The Australian government has announced that all pregnant women employees will be eligible for 18-week paid leave - even if they leave the job before giving birth. The scheme is due to start on January 1 next year.
The Government yesterday released the draft legislation of Australia's first-ever paid parental leave scheme, which ensures that nearly every mother receives financial support in the months after the birth of their baby.
Women who have qualified for the government-funded scheme but who resign no more than three months before having their baby will still be paid the minimum wage, currently $543.78 per week, for the full 18 weeks.
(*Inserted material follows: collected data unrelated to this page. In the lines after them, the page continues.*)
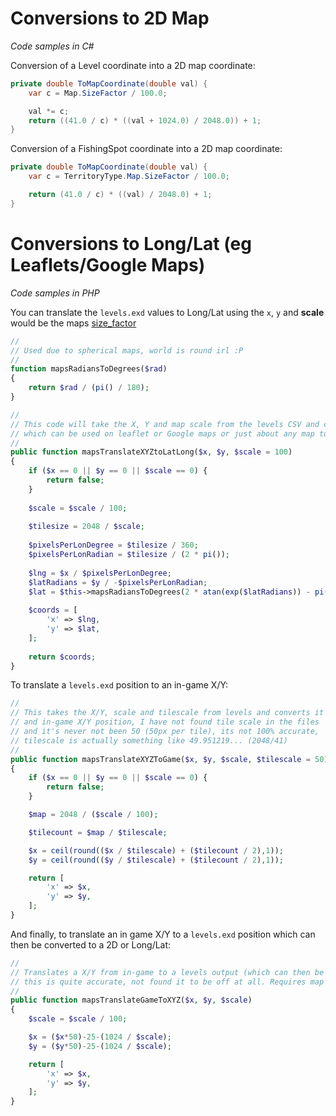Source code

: # Conversions to 2D Map

*Code samples in C#*

Conversion of a Level coordinate into a 2D map coordinate:
```csharp
private double ToMapCoordinate(double val) {
	var c = Map.SizeFactor / 100.0;

	val *= c;
	return ((41.0 / c) * ((val + 1024.0) / 2048.0)) + 1;
}
```

Conversion of a FishingSpot coordinate into a 2D map coordinate:
```csharp
private double ToMapCoordinate(double val) {
	var c = TerritoryType.Map.SizeFactor / 100.0;

	return (41.0 / c) * ((val) / 2048.0) + 1;
}
```

# Conversions to Long/Lat (eg Leaflets/Google Maps)

*Code samples in PHP*

You can translate the `levels.exd` values to Long/Lat using the `x`, `y` and **scale** would be the maps [size_factor](https://github.com/viion/XIV-Datamining/blob/master/offsets/3.1_list.txt#L679)

```php
//
// Used due to spherical maps, world is round irl :P
//
function mapsRadiansToDegrees($rad)
{
    return $rad / (pi() / 180);
}

//
// This code will take the X, Y and map scale from the levels CSV and convert it into a LAT/LONG 
// which can be used on leaflet or Google maps or just about any map tool
//
public function mapsTranslateXYZtoLatLong($x, $y, $scale = 100)
{
    if ($x == 0 || $y == 0 || $scale == 0) {
        return false;
    }
    
    $scale = $scale / 100;
    
    $tilesize = 2048 / $scale;
    
    $pixelsPerLonDegree = $tilesize / 360;
    $pixelsPerLonRadian = $tilesize / (2 * pi());
    
    $lng = $x / $pixelsPerLonDegree;
    $latRadians = $y / -$pixelsPerLonRadian;
    $lat = $this->mapsRadiansToDegrees(2 * atan(exp($latRadians)) - pi() / 2);
    
    $coords = [
        'x' => $lng,
        'y' => $lat,
    ];
    
    return $coords;
}
```

To translate a `levels.exd` position to an in-game X/Y:

```php
//
// This takes the X/Y, scale and tilescale from levels and converts it to
// and in-game X/Y position, I have not found tile scale in the files
// and it's never not been 50 (50px per tile), its not 100% accurate, 
// tilescale is actually something like 49.951219... (2048/41)
//
public function mapsTranslateXYZToGame($x, $y, $scale, $tilescale = 50)
{
    if ($x == 0 || $y == 0 || $scale == 0) {
        return false;
    }

    $map = 2048 / ($scale / 100);

    $tilecount = $map / $tilescale;

    $x = ceil(round(($x / $tilescale) + ($tilecount / 2),1));
    $y = ceil(round(($y / $tilescale) + ($tilecount / 2),1));

    return [
        'x' => $x,
        'y' => $y,
    ];
}
```

And finally, to translate an in game X/Y to a `levels.exd` position which can then be converted to a 2D or Long/Lat:

```php
//
// Translates a X/Y from in-game to a levels output (which can then be translate dto lat/long
// this is quite accurate, not found it to be off at all. Requires map scale
//
public function mapsTranslateGameToXYZ($x, $y, $scale)
{
    $scale = $scale / 100;

    $x = ($x*50)-25-(1024 / $scale);
    $y = ($y*50)-25-(1024 / $scale);

    return [
        'x' => $x,
        'y' => $y,
    ];
}
```
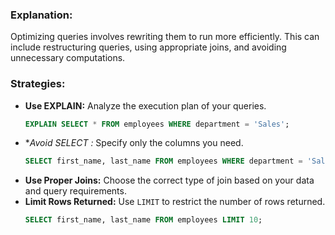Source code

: ### **Explanation:**
Optimizing queries involves rewriting them to run more efficiently. This can include restructuring queries, using appropriate joins, and avoiding unnecessary computations.

### **Strategies:**
- **Use EXPLAIN:** Analyze the execution plan of your queries.
  ```sql
  EXPLAIN SELECT * FROM employees WHERE department = 'Sales';
  ```
- **Avoid SELECT *:** Specify only the columns you need.
  ```sql
  SELECT first_name, last_name FROM employees WHERE department = 'Sales';
  ```
- **Use Proper Joins:** Choose the correct type of join based on your data and query requirements.
- **Limit Rows Returned:** Use `LIMIT` to restrict the number of rows returned.
  ```sql
  SELECT first_name, last_name FROM employees LIMIT 10;
  ```
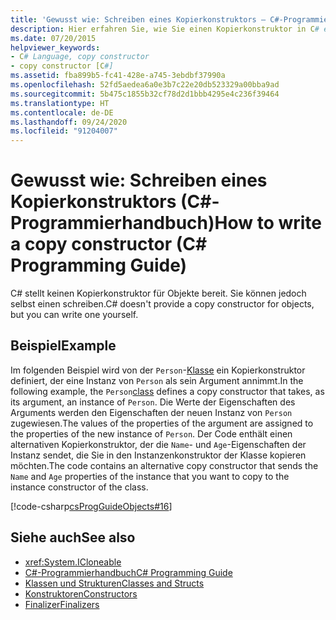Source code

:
 ```yaml
---
title: 'Gewusst wie: Schreiben eines Kopierkonstruktors – C#-Programmierhandbuch'
description: Hier erfahren Sie, wie Sie einen Kopierkonstruktor in C# erstellen, der eine Instanz einer Klasse akzeptiert und eine neue Instanz mit den Werten der Eingabe zurückgibt.
ms.date: 07/20/2015
helpviewer_keywords:
- C# Language, copy constructor
- copy constructor [C#]
ms.assetid: fba899b5-fc41-428e-a745-3ebdbf37990a
ms.openlocfilehash: 52fd5aedea6a0e3b7c22e20db523329a00bba9ad
ms.sourcegitcommit: 5b475c1855b32cf78d2d1bbb4295e4c236f39464
ms.translationtype: HT
ms.contentlocale: de-DE
ms.lasthandoff: 09/24/2020
ms.locfileid: "91204007"
---
```

# <a name="how-to-write-a-copy-constructor-c-programming-guide"></a><span data-ttu-id="8f505-103">Gewusst wie: Schreiben eines Kopierkonstruktors (C#-Programmierhandbuch)</span><span class="sxs-lookup"><span data-stu-id="8f505-103">How to write a copy constructor (C# Programming Guide)</span></span>

<span data-ttu-id="8f505-104">C# stellt keinen Kopierkonstruktor für Objekte bereit. Sie können jedoch selbst einen schreiben.</span><span class="sxs-lookup"><span data-stu-id="8f505-104">C# doesn't provide a copy constructor for objects, but you can write one yourself.</span></span>  
  
## <a name="example"></a><span data-ttu-id="8f505-105">Beispiel</span><span class="sxs-lookup"><span data-stu-id="8f505-105">Example</span></span>  

 <span data-ttu-id="8f505-106">Im folgenden Beispiel wird von der `Person`-[Klasse](../../language-reference/keywords/class.md) ein Kopierkonstruktor definiert, der eine Instanz von `Person` als sein Argument annimmt.</span><span class="sxs-lookup"><span data-stu-id="8f505-106">In the following example, the `Person`[class](../../language-reference/keywords/class.md) defines a copy constructor that takes, as its argument, an instance of `Person`.</span></span> <span data-ttu-id="8f505-107">Die Werte der Eigenschaften des Arguments werden den Eigenschaften der neuen Instanz von `Person` zugewiesen.</span><span class="sxs-lookup"><span data-stu-id="8f505-107">The values of the properties of the argument are assigned to the properties of the new instance of `Person`.</span></span> <span data-ttu-id="8f505-108">Der Code enthält einen alternativen Kopierkonstruktor, der die `Name`- und `Age`-Eigenschaften der Instanz sendet, die Sie in den Instanzenkonstruktor der Klasse kopieren möchten.</span><span class="sxs-lookup"><span data-stu-id="8f505-108">The code contains an alternative copy constructor that sends the `Name` and `Age` properties of the instance that you want to copy to the instance constructor of the class.</span></span>  
  
 [!code-csharp[csProgGuideObjects#16](~/samples/snippets/csharp/VS_Snippets_VBCSharp/csProgGuideObjects/CS/Objects.cs#16)]  
  
## <a name="see-also"></a><span data-ttu-id="8f505-109">Siehe auch</span><span class="sxs-lookup"><span data-stu-id="8f505-109">See also</span></span>

- <xref:System.ICloneable>
- [<span data-ttu-id="8f505-110">C#-Programmierhandbuch</span><span class="sxs-lookup"><span data-stu-id="8f505-110">C# Programming Guide</span></span>](../index.md)
- [<span data-ttu-id="8f505-111">Klassen und Strukturen</span><span class="sxs-lookup"><span data-stu-id="8f505-111">Classes and Structs</span></span>](./index.md)
- [<span data-ttu-id="8f505-112">Konstruktoren</span><span class="sxs-lookup"><span data-stu-id="8f505-112">Constructors</span></span>](./constructors.md)
- [<span data-ttu-id="8f505-113">Finalizer</span><span class="sxs-lookup"><span data-stu-id="8f505-113">Finalizers</span></span>](./destructors.md)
And women whose employer already has a paid maternity leave scheme will be able to double dip, receiving the Government money either before, after, or at the same time as employer-paid leave.
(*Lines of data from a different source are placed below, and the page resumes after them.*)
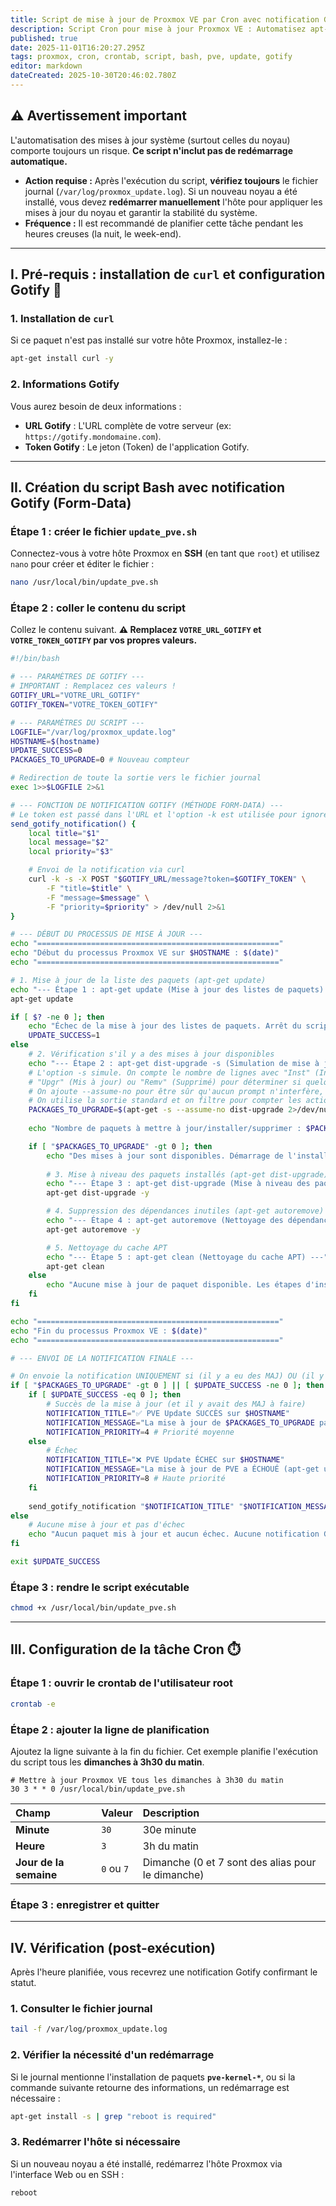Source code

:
```yaml
---
title: Script de mise à jour de Proxmox VE par Cron avec notification Gotify
description: Script Cron pour mise à jour Proxmox VE : Automatisez apt-get dist-upgrade et recevez une notification immédiate via Gotify en cas de succès ou d'échec. Inclut les pré-requis curl.
published: true
date: 2025-11-01T16:20:27.295Z
tags: proxmox, cron, crontab, script, bash, pve, update, gotify
editor: markdown
dateCreated: 2025-10-30T20:46:02.780Z
---
```


## ⚠️ Avertissement important

L'automatisation des mises à jour système (surtout celles du noyau) comporte toujours un risque. **Ce script n'inclut pas de redémarrage automatique.**

  * **Action requise :** Après l'exécution du script, **vérifiez toujours** le fichier journal (`/var/log/proxmox_update.log`). Si un nouveau noyau a été installé, vous devez **redémarrer manuellement** l'hôte pour appliquer les mises à jour du noyau et garantir la stabilité du système.
  * **Fréquence :** Il est recommandé de planifier cette tâche pendant les heures creuses (la nuit, le week-end).

-----

## I. Pré-requis : installation de `curl` et configuration Gotify 🔔

### 1\. Installation de `curl`

Si ce paquet n'est pas installé sur votre hôte Proxmox, installez-le :

```bash
apt-get install curl -y
```

### 2\. Informations Gotify

Vous aurez besoin de deux informations :

  * **URL Gotify** : L'URL complète de votre serveur (ex: `https://gotify.mondomaine.com`).
  * **Token Gotify** : Le jeton (Token) de l'application Gotify.

-----

## II. Création du script Bash avec notification Gotify (Form-Data)

### Étape 1 : créer le fichier `update_pve.sh`

Connectez-vous à votre hôte Proxmox en **SSH** (en tant que `root`) et utilisez `nano` pour créer et éditer le fichier :

```bash
nano /usr/local/bin/update_pve.sh
```

### Étape 2 : coller le contenu du script

Collez le contenu suivant. **⚠️ Remplacez `VOTRE_URL_GOTIFY` et `VOTRE_TOKEN_GOTIFY` par vos propres valeurs.**

```bash
#!/bin/bash

# --- PARAMÈTRES DE GOTIFY ---
# IMPORTANT : Remplacez ces valeurs !
GOTIFY_URL="VOTRE_URL_GOTIFY"
GOTIFY_TOKEN="VOTRE_TOKEN_GOTIFY"

# --- PARAMÈTRES DU SCRIPT ---
LOGFILE="/var/log/proxmox_update.log"
HOSTNAME=$(hostname)
UPDATE_SUCCESS=0
PACKAGES_TO_UPGRADE=0 # Nouveau compteur

# Redirection de toute la sortie vers le fichier journal
exec 1>>$LOGFILE 2>&1

# --- FONCTION DE NOTIFICATION GOTIFY (MÉTHODE FORM-DATA) ---
# Le token est passé dans l'URL et l'option -k est utilisée pour ignorer les erreurs SSL/TLS.
send_gotify_notification() {
    local title="$1"
    local message="$2"
    local priority="$3"

    # Envoi de la notification via curl
    curl -k -s -X POST "$GOTIFY_URL/message?token=$GOTIFY_TOKEN" \
        -F "title=$title" \
        -F "message=$message" \
        -F "priority=$priority" > /dev/null 2>&1
}

# --- DÉBUT DU PROCESSUS DE MISE À JOUR ---
echo "======================================================"
echo "Début du processus Proxmox VE sur $HOSTNAME : $(date)"
echo "======================================================"

# 1. Mise à jour de la liste des paquets (apt-get update)
echo "--- Étape 1 : apt-get update (Mise à jour des listes de paquets) ---"
apt-get update

if [ $? -ne 0 ]; then
    echo "Échec de la mise à jour des listes de paquets. Arrêt du script."
    UPDATE_SUCCESS=1
else
    # 2. Vérification s'il y a des mises à jour disponibles
    echo "--- Étape 2 : apt-get dist-upgrade -s (Simulation de mise à jour) ---"
    # L'option -s simule. On compte le nombre de lignes avec "Inst" (Installé),
    # "Upgr" (Mis à jour) ou "Remv" (Supprimé) pour déterminer si quelque chose se passe.
    # On ajoute --assume-no pour être sûr qu'aucun prompt n'interfère, même si -s devrait suffire.
    # On utilise la sortie standard et on filtre pour compter les actions réelles sur les paquets.
    PACKAGES_TO_UPGRADE=$(apt-get -s --assume-no dist-upgrade 2>/dev/null | grep -E '^(Inst|Upgr|Remv)' | wc -l)
    
    echo "Nombre de paquets à mettre à jour/installer/supprimer : $PACKAGES_TO_UPGRADE"

    if [ "$PACKAGES_TO_UPGRADE" -gt 0 ]; then
        echo "Des mises à jour sont disponibles. Démarrage de l'installation..."
        
        # 3. Mise à niveau des paquets installés (apt-get dist-upgrade)
        echo "--- Étape 3 : apt-get dist-upgrade (Mise à niveau des paquets) ---"
        apt-get dist-upgrade -y

        # 4. Suppression des dépendances inutiles (apt-get autoremove)
        echo "--- Étape 4 : apt-get autoremove (Nettoyage des dépendances et anciens noyaux) ---"
        apt-get autoremove -y

        # 5. Nettoyage du cache APT
        echo "--- Étape 5 : apt-get clean (Nettoyage du cache APT) ---"
        apt-get clean
    else
        echo "Aucune mise à jour de paquet disponible. Les étapes d'installation seront ignorées."
    fi
fi

echo "======================================================"
echo "Fin du processus Proxmox VE : $(date)"
echo "======================================================"

# --- ENVOI DE LA NOTIFICATION FINALE ---

# On envoie la notification UNIQUEMENT si (il y a eu des MAJ) OU (il y a eu un ÉCHEC)
if [ "$PACKAGES_TO_UPGRADE" -gt 0 ] || [ $UPDATE_SUCCESS -ne 0 ]; then
    if [ $UPDATE_SUCCESS -eq 0 ]; then
        # Succès de la mise à jour (et il y avait des MAJ à faire)
        NOTIFICATION_TITLE="✅ PVE Update SUCCÈS sur $HOSTNAME"
        NOTIFICATION_MESSAGE="La mise à jour de $PACKAGES_TO_UPGRADE paquet(s) s'est terminée. Redémarrage nécessaire si nouveau noyau."
        NOTIFICATION_PRIORITY=4 # Priorité moyenne
    else
        # Échec
        NOTIFICATION_TITLE="❌ PVE Update ÉCHEC sur $HOSTNAME"
        NOTIFICATION_MESSAGE="La mise à jour de PVE a ÉCHOUÉ (apt-get update). Consultez $LOGFILE sur l'hôte."
        NOTIFICATION_PRIORITY=8 # Haute priorité
    fi
    
    send_gotify_notification "$NOTIFICATION_TITLE" "$NOTIFICATION_MESSAGE" $NOTIFICATION_PRIORITY
else
    # Aucune mise à jour et pas d'échec
    echo "Aucun paquet mis à jour et aucun échec. Aucune notification Gotify envoyée."
fi

exit $UPDATE_SUCCESS
```

### Étape 3 : rendre le script exécutable

```bash
chmod +x /usr/local/bin/update_pve.sh
```

-----

## III. Configuration de la tâche Cron ⏱️

### Étape 1 : ouvrir le crontab de l'utilisateur root

```bash
crontab -e
```

### Étape 2 : ajouter la ligne de planification

Ajoutez la ligne suivante à la fin du fichier. Cet exemple planifie l'exécution du script tous les **dimanches à 3h30 du matin**.

```cron
# Mettre à jour Proxmox VE tous les dimanches à 3h30 du matin
30 3 * * 0 /usr/local/bin/update_pve.sh
```

| Champ | Valeur | Description |
| :--- | :--- | :--- |
| **Minute** | `30` | 30e minute |
| **Heure** | `3` | 3h du matin |
| **Jour de la semaine** | `0` ou `7` | Dimanche (0 et 7 sont des alias pour le dimanche) |

### Étape 3 : enregistrer et quitter

-----

## IV. Vérification (post-exécution)

Après l'heure planifiée, vous recevrez une notification Gotify confirmant le statut.

### 1\. Consulter le fichier journal

```bash
tail -f /var/log/proxmox_update.log
```

### 2\. Vérifier la nécessité d'un redémarrage

Si le journal mentionne l'installation de paquets **`pve-kernel-*`**, ou si la commande suivante retourne des informations, un redémarrage est nécessaire :

```bash
apt-get install -s | grep "reboot is required"
```

### 3\. Redémarrer l'hôte si nécessaire

Si un nouveau noyau a été installé, redémarrez l'hôte Proxmox via l'interface Web ou en SSH :

```bash
reboot
```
Casual, seasonal and contract workers can qualify even if they have a break of up to eight weeks.
They will still need to have worked 330 hours or one day a week for at least 10 of the 13 months before giving birth or adopting their child.
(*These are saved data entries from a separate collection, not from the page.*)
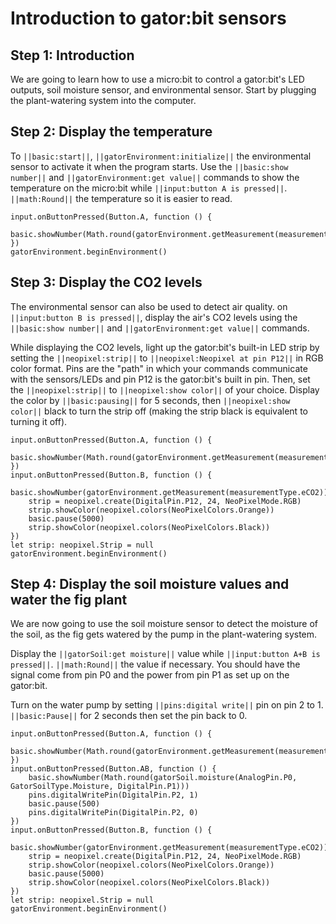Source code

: # Introduction to gator:bit sensors

## Step 1: Introduction

We are going to learn how to use a micro:bit to control a gator:bit's LED outputs, soil moisture sensor, and environmental sensor. Start by plugging the plant-watering system into the computer. 

## Step 2: Display the temperature

To ``||basic:start||``, ``||gatorEnvironment:initialize||`` the environmental sensor to activate it when the program starts. Use the ``||basic:show number||`` and ``||gatorEnvironment:get value||`` commands to show the temperature on the micro:bit while ``||input:button A is pressed||``. ``||math:Round||`` the temperature so it is easier to read. 

```blocks
input.onButtonPressed(Button.A, function () {
    basic.showNumber(Math.round(gatorEnvironment.getMeasurement(measurementType.degreesF)))
})
gatorEnvironment.beginEnvironment()
```

## Step 3: Display the CO2 levels

The environmental sensor can also be used to detect air quality. on ``||input:button B is pressed||``, display the air's CO2 levels using the ``||basic:show number||`` and ``||gatorEnvironment:get value||`` commands.

While displaying the CO2 levels, light up the gator:bit's built-in LED strip by setting the ``||neopixel:strip||`` to ``||neopixel:Neopixel at pin P12||`` in RGB color format. Pins are the "path" in which your commands communicate with the sensors/LEDs and pin P12 is the gator:bit's built in pin. Then, set the ``||neopixel:strip||`` to ``||neopixel:show color||`` of your choice. Display the color by ``||basic:pausing||`` for 5 seconds, then ``||neopixel:show color||`` black to turn the strip off (making the strip black is equivalent to turning it off).

```blocks
input.onButtonPressed(Button.A, function () {
    basic.showNumber(Math.round(gatorEnvironment.getMeasurement(measurementType.degreesF)))
})
input.onButtonPressed(Button.B, function () {
    basic.showNumber(gatorEnvironment.getMeasurement(measurementType.eCO2))
    strip = neopixel.create(DigitalPin.P12, 24, NeoPixelMode.RGB)
    strip.showColor(neopixel.colors(NeoPixelColors.Orange))
    basic.pause(5000)
    strip.showColor(neopixel.colors(NeoPixelColors.Black))
})
let strip: neopixel.Strip = null
gatorEnvironment.beginEnvironment()
```

## Step 4: Display the soil moisture values and water the fig plant

We are now going to use the soil moisture sensor to detect the moisture of the soil, as the fig gets watered by the pump in the plant-watering system. 

Display the ``||gatorSoil:get moisture||`` value while ``||input:button A+B is pressed||``. ``||math:Round||`` the value if necessary. You should have the signal come from pin P0 and the power from pin P1 as set up on the gator:bit. 

Turn on the water pump by setting ``||pins:digital write||`` pin on pin 2 to 1. ``||basic:Pause||`` for 2 seconds then set the pin back to 0.

```blocks
input.onButtonPressed(Button.A, function () {
    basic.showNumber(Math.round(gatorEnvironment.getMeasurement(measurementType.degreesF)))
})
input.onButtonPressed(Button.AB, function () {
    basic.showNumber(Math.round(gatorSoil.moisture(AnalogPin.P0, GatorSoilType.Moisture, DigitalPin.P1)))
    pins.digitalWritePin(DigitalPin.P2, 1)
    basic.pause(500)
    pins.digitalWritePin(DigitalPin.P2, 0)
})
input.onButtonPressed(Button.B, function () {
    basic.showNumber(gatorEnvironment.getMeasurement(measurementType.eCO2))
    strip = neopixel.create(DigitalPin.P12, 24, NeoPixelMode.RGB)
    strip.showColor(neopixel.colors(NeoPixelColors.Orange))
    basic.pause(5000)
    strip.showColor(neopixel.colors(NeoPixelColors.Black))
})
let strip: neopixel.Strip = null
gatorEnvironment.beginEnvironment()
```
The Government says it has designed the scheme to complement existing employer-funded paid parental leave.
It expects 148,000 families a year will qualify for the scheme - just over half of all those who have children.
"This is a very, very special day, especially for all of those people who have worked for so long to deliver Australia's first paid parental leave scheme," Minister for Families Jenny Macklin said.
With the release of the draft legislation, the Senate can begin its inquiry, report in a month and consider the final bill and vote before Parliament rises for the winter break towards the end of June.
ACTU president Sharan Burrow and Federal Sex Discrimination Commissioner Elizabeth Broderick joined Ms Macklin at the launch.
"This is a magical moment. To see a piece of legislation with paid parental leave on the front of the cover is a 30-year, long-awaited moment of justice for working women," Ms Burrow said.
She also had stern words for the Opposition Leader Tony Abbott. "We know that if you oppose this, Tony Abbott you'll face the anger of pregnant women, their mothers, their sisters, their aunties, their friends, right across Australia. That would just be the cruellest thing," she said.
"It's a great thrill to be here today as the Sex Discrimination Commissioner and to see a piece of legislation which has the words 'paid parental leave' on the top," said Ms. Broderick.